All records need to be reproduced exactly. Keep every word as it is.
(Entries shown begins)
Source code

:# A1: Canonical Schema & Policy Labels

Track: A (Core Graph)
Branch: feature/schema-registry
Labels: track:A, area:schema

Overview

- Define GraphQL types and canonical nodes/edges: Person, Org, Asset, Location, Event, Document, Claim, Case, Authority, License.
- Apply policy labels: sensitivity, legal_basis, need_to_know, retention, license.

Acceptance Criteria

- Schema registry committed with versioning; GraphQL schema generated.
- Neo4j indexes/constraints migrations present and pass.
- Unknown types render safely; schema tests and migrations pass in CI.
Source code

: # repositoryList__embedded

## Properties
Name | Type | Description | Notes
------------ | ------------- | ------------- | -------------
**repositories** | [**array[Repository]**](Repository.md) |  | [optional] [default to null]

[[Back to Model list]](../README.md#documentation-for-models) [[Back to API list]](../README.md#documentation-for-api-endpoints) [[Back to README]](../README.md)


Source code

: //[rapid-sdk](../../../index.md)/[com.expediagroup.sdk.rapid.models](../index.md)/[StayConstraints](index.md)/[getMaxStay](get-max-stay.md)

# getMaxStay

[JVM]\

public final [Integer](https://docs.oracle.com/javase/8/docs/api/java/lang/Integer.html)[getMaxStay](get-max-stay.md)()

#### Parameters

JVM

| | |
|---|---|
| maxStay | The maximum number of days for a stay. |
(Entries shown ends)
Exercise result:
Source code

:# A1: Canonical Schema & Policy Labels

Track: A (Core Graph)
Branch: feature/schema-registry
Labels: track:A, area:schema

Overview

- Define GraphQL types and canonical nodes/edges: Person, Org, Asset, Location, Event, Document, Claim, Case, Authority, License.
- Apply policy labels: sensitivity, legal_basis, need_to_know, retention, license.

Acceptance Criteria

- Schema registry committed with versioning; GraphQL schema generated.
- Neo4j indexes/constraints migrations present and pass.
- Unknown types render safely; schema tests and migrations pass in CI.
Source code

: # repositoryList__embedded

## Properties
Name | Type | Description | Notes
------------ | ------------- | ------------- | -------------
**repositories** | [**array[Repository]**](Repository.md) |  | [optional] [default to null]

[[Back to Model list]](../README.md#documentation-for-models) [[Back to API list]](../README.md#documentation-for-api-endpoints) [[Back to README]](../README.md)


Source code

: //[rapid-sdk](../../../index.md)/[com.expediagroup.sdk.rapid.models](../index.md)/[StayConstraints](index.md)/[getMaxStay](get-max-stay.md)

# getMaxStay

[JVM]\

public final [Integer](https://docs.oracle.com/javase/8/docs/api/java/lang/Integer.html)[getMaxStay](get-max-stay.md)()

#### Parameters

JVM

| | |
|---|---|
| maxStay | The maximum number of days for a stay. |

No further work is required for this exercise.